His condescension toward Germany probably arose from the contempt many Americans felt for the country they had defeated in the last war. Americans had little understanding or sympathy for the country’s civil unrest, unstable government, skyrocketing inflation, or the German character.
“A Bavarian,” Roberts continued, “who is full of an evening’s accumulation of his favorite bräu will frequently burst into tears over the most trivial occurrences. … [When] a flannel-mouthed German orator becomes inflamed by beer and feels obliged to rise to his feet and find fault with the world in general … the beer drinkers pound the table with their firsts, hiccup openly, and agree vociferously that the speaker has given tongue to the Wisdom of Solomon.”

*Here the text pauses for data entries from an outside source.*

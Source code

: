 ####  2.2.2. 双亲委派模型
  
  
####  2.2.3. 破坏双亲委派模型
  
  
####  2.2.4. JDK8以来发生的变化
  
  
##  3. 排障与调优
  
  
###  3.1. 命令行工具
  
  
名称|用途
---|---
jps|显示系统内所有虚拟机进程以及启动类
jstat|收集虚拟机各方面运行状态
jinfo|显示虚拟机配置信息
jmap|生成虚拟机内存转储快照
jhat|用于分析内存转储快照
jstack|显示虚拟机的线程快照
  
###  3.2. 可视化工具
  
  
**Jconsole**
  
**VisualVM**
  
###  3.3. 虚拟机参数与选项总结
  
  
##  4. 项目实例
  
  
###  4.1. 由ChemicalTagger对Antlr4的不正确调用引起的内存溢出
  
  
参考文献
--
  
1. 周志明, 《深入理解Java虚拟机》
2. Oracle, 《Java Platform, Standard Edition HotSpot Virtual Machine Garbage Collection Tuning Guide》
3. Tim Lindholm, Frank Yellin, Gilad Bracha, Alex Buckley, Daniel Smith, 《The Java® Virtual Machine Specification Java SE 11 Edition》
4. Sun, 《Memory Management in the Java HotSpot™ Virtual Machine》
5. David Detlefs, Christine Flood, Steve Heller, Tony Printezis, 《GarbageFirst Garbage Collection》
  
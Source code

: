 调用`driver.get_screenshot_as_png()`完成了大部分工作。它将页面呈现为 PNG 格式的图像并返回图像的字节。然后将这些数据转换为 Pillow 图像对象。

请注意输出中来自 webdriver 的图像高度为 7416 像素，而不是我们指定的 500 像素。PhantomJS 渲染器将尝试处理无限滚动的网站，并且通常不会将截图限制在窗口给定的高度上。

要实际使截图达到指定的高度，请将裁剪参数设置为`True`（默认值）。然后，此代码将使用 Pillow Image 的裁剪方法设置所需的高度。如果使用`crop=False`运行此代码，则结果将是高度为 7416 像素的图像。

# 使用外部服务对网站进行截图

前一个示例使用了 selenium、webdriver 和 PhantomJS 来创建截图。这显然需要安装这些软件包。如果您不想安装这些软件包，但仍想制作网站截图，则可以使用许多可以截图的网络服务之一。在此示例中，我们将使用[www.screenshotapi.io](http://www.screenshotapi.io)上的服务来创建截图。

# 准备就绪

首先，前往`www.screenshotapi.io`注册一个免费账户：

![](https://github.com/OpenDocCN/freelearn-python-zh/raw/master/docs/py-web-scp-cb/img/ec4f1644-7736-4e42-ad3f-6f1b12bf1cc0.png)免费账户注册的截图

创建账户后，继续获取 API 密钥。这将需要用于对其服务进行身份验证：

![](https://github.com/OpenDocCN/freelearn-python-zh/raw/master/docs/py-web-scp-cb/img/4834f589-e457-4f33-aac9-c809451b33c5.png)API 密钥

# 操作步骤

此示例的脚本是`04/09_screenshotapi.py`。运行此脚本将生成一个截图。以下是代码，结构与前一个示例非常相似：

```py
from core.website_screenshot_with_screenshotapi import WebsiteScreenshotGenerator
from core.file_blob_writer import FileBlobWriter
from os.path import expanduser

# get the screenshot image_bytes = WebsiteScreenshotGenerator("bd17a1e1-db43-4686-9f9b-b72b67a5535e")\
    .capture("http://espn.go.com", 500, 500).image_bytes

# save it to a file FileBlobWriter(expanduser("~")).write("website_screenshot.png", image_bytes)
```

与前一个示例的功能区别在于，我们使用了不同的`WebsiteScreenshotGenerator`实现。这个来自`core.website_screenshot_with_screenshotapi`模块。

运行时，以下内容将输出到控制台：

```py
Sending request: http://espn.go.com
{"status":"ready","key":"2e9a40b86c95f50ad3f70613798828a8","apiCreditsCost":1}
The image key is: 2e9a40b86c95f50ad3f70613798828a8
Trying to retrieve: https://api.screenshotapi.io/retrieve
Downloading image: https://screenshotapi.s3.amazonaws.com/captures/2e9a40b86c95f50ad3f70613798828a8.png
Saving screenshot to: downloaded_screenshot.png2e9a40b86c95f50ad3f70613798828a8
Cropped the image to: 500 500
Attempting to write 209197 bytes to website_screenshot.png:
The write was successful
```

Hitler was, to Roberts, just another flannel mouth. A very ordinary person, he concluded, but a great talker with a detailed agenda. As leader of the National Socialist Workers’ Party, Hitler had made a list of demands to the Allied powers, which naturally included releasing Germany from the penalties imposed by the Versailles Treaty. It also demanded punishment for war profiteers, non-Germans, and, especially, Jews.
“There are several other demands on Hitler’s list,” Roberts wrote, “including a few that are never made public. In fact, whenever he thinks of anything new to demand he demands it. Demands don’t cost anything”

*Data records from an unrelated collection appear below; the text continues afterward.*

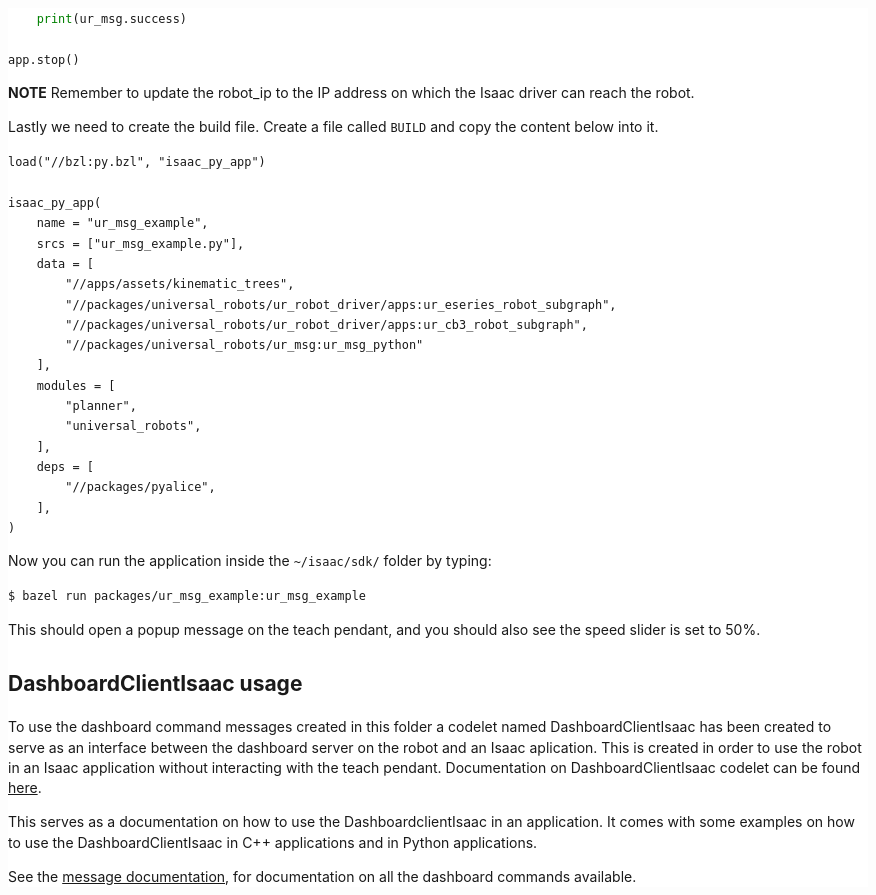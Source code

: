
 ```Python
    print(ur_msg.success)

app.stop()
```

**NOTE** Remember to update the robot_ip to the IP address on which the Isaac driver
can reach the robot.

Lastly we need to create the build file. Create a file called `BUILD` and copy the
content below into it.

```bazel
load("//bzl:py.bzl", "isaac_py_app")

isaac_py_app(
    name = "ur_msg_example",
    srcs = ["ur_msg_example.py"],
    data = [
        "//apps/assets/kinematic_trees",
        "//packages/universal_robots/ur_robot_driver/apps:ur_eseries_robot_subgraph",
        "//packages/universal_robots/ur_robot_driver/apps:ur_cb3_robot_subgraph",
        "//packages/universal_robots/ur_msg:ur_msg_python"
    ],
    modules = [
        "planner",
        "universal_robots",
    ],
    deps = [
        "//packages/pyalice",
    ],
)
```

Now you can run the application inside the `~/isaac/sdk/` folder by typing:

```bash
$ bazel run packages/ur_msg_example:ur_msg_example
```

This should open a popup message on the teach pendant, and you should also see the
speed slider is set to 50%.

## DashboardClientIsaac usage

To use the dashboard command messages created in this folder a codelet named DashboardClientIsaac
has been created to serve as an interface between the dashboard server on the robot
and an Isaac aplication. This is created in order to use the robot in an Isaac application
without interacting with the teach pendant. Documentation on DashboardClientIsaac
codelet can be found [here](../ur_robot_driver/doc/component_api.md#DashboardClientIsaac).

This serves as a documentation on how to use the DashboardclientIsaac in an
application. It comes with some examples on how to use the DashboardClientIsaac
in C++ applications and in Python applications.

See the [message documentation](#DashboardCommandProto), for documentation on all
the dashboard commands available.
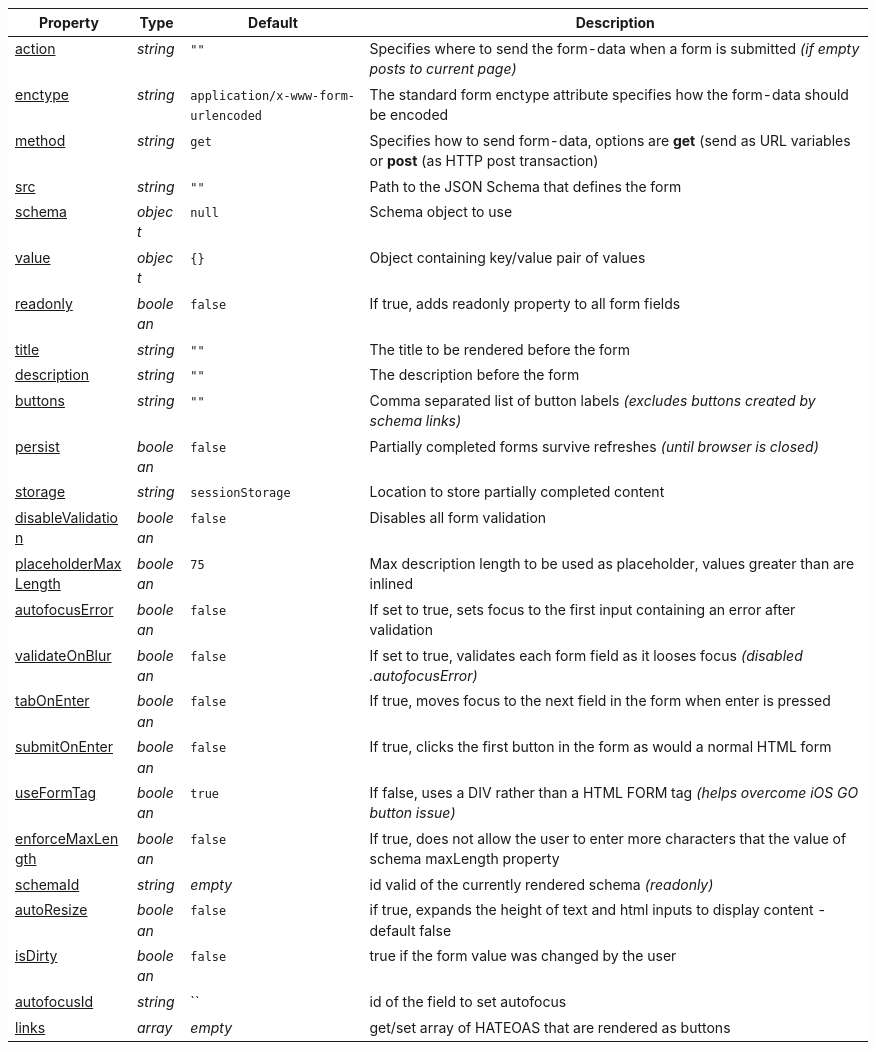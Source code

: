 Property                                       | Type      | Default | Description
---------------------------------------------- | --------- | ----------------------------------- | -----------------------------------------------------------------------------------------------------
[action](#action)                              | _string_  | `""`                                | Specifies where to send the form-data when a form is submitted _(if empty posts to current page)_
[enctype](#enctype)                            | _string_  | `application/x-www-form-urlencoded` | The standard form enctype attribute specifies how the form-data should be encoded
[method](#method)                              | _string_  | `get`                               | Specifies how to send form-data, options are **get** (send as URL variables or **post** (as HTTP post transaction)
[src](#src)                                    | _string_  | `""`                                | Path to the JSON Schema that defines the form
[schema](#schema)                              | _object_  | `null`                              | Schema object to use
[value](#value)                                | _object_  | `{}`                                | Object containing key/value pair of values
[readonly](#readonly)                          | _boolean_ | `false`                             | If true, adds readonly property to all form fields
[title](#title)                                | _string_  | `""`                                | The title to be rendered before the form
[description](#description)                    | _string_  | `""`                                | The description before the form
[buttons](#buttons)                            | _string_  | `""`                                | Comma separated list of button labels _(excludes buttons created by schema links)_
[persist](#persist)                            | _boolean_ | `false`                             | Partially completed forms survive refreshes _(until browser is closed)_
[storage](#storage)                            | _string_  | `sessionStorage`                    | Location to store partially completed content
[disableValidation](#disablevalidation)        | _boolean_ | `false`                             | Disables all form validation
[placeholderMaxLength](#placeholdermaxlength)  | _boolean_ | `75`                                | Max description length to be used as placeholder, values greater than are inlined
[autofocusError](#autofocuserror)              | _boolean_ | `false`                             | If set to true, sets focus to the first input containing an error after validation
[validateOnBlur](#validateonblur)              | _boolean_ | `false`                             | If set to true, validates each form field as it looses focus _(disabled .autofocusError)_
[tabOnEnter](#tabonenter)                      | _boolean_ | `false`                             | If true, moves focus to the next field in the form when enter is pressed
[submitOnEnter](#submitonenter)                | _boolean_ | `false`                             | If true, clicks the first button in the form as would a normal HTML form
[useFormTag](#useformtag)                      | _boolean_ | `true`                              | If false, uses a DIV rather than a HTML FORM tag _(helps overcome iOS GO button issue)_
[enforceMaxLength](#enforcemaxlength)          | _boolean_ | `false`                             | If true, does not allow the user to enter more characters that the value of schema maxLength property
[schemaId](#schemaId)                          | _string_  | _empty_                             | id valid of the currently rendered schema _(readonly)_
[autoResize](#autoresize)                      | _boolean_ | `false`                             | if true, expands the height of text and html inputs to display content - default false
[isDirty](#isdirty)                            | _boolean_ | `false`                             | true if the form value was changed by the user
[autofocusId](#autofocusid)                    | _string_  | ``                                  | id of the field to set autofocus
[links](#links)                                | _array_   | _empty_                             | get/set array of HATEOAS that are rendered as buttons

Roberts frankly admired the fascists of Italy and thought that a little fascism — if such a thing is possible — would be good for America. But he had only scorn for these Bavarians, who did little more than issue demands and play soldier. When the weekend came, “the Bavarian Fascisti sportively line up in military array,” Roberts wrote, “march 10 or 15 miles into the country until they reach a likely terrain, and then proceed to march, countermarch, issue hoarse orders, discipline each other, kick dust up each other’s backs, dream, hope, conspire, plot, and otherwise have a full day of South German sport and social activity.”

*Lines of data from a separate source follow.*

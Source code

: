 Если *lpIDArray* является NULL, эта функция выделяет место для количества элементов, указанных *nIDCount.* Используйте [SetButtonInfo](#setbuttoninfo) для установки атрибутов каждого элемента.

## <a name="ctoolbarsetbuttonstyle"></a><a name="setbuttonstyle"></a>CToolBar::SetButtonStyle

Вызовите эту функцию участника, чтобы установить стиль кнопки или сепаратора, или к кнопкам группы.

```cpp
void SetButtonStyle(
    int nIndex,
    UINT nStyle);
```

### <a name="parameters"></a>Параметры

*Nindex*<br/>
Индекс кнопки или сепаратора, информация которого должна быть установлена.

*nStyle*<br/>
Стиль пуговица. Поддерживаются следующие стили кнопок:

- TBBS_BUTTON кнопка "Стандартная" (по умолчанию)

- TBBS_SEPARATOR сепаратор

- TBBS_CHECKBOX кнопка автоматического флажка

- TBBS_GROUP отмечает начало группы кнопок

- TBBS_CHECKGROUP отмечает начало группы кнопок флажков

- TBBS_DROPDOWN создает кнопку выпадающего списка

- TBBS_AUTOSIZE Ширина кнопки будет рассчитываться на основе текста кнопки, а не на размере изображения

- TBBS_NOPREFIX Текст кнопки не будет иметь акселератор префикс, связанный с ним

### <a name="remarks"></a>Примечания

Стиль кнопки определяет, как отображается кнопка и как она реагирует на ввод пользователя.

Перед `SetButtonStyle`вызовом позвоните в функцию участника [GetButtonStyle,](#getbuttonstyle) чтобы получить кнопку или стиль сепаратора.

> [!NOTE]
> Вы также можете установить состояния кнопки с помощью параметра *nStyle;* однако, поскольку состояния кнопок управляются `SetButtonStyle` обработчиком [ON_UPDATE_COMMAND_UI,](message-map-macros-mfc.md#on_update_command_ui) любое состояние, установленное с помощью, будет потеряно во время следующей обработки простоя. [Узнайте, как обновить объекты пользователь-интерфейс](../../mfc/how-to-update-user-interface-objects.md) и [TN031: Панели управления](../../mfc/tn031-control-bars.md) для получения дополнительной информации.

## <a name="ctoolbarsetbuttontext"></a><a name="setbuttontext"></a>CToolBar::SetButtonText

Roberts had the perspective of a man who viewed foreigners with contempt. He also had the view of a man who regarded Germany without getting out of his car. For example, he believed everything you needed to know about Bavarians could be learned by how poorly they gave travel directions. Ask anyone in France for directions, he said, and they “almost invariably understand the question and instantly hurl back accurate answers. The Bavarians, no matter of what age or condition of life, never understand, don’t particularly want to understand, and are usually incapable of answering after understanding has been forced on them.” He didn’t like the bicycle riders any more. “Finding himself directly in the path of an approaching automobile … the Munich bicyclist rides serenely on his way, leaving it to the automobilist to run his machine into a tree, drive it through a shop window or drop dead from heart failure.” He probably thought the Sauerbraten was overdone, the beds were lumpy, and — from what I’ve read of him — the waiters were insufficiently respectful.
With Hitler and the Germans portrayed as such laughable goons, it’s no surprise Americans dismissed the Nazi threat for so long.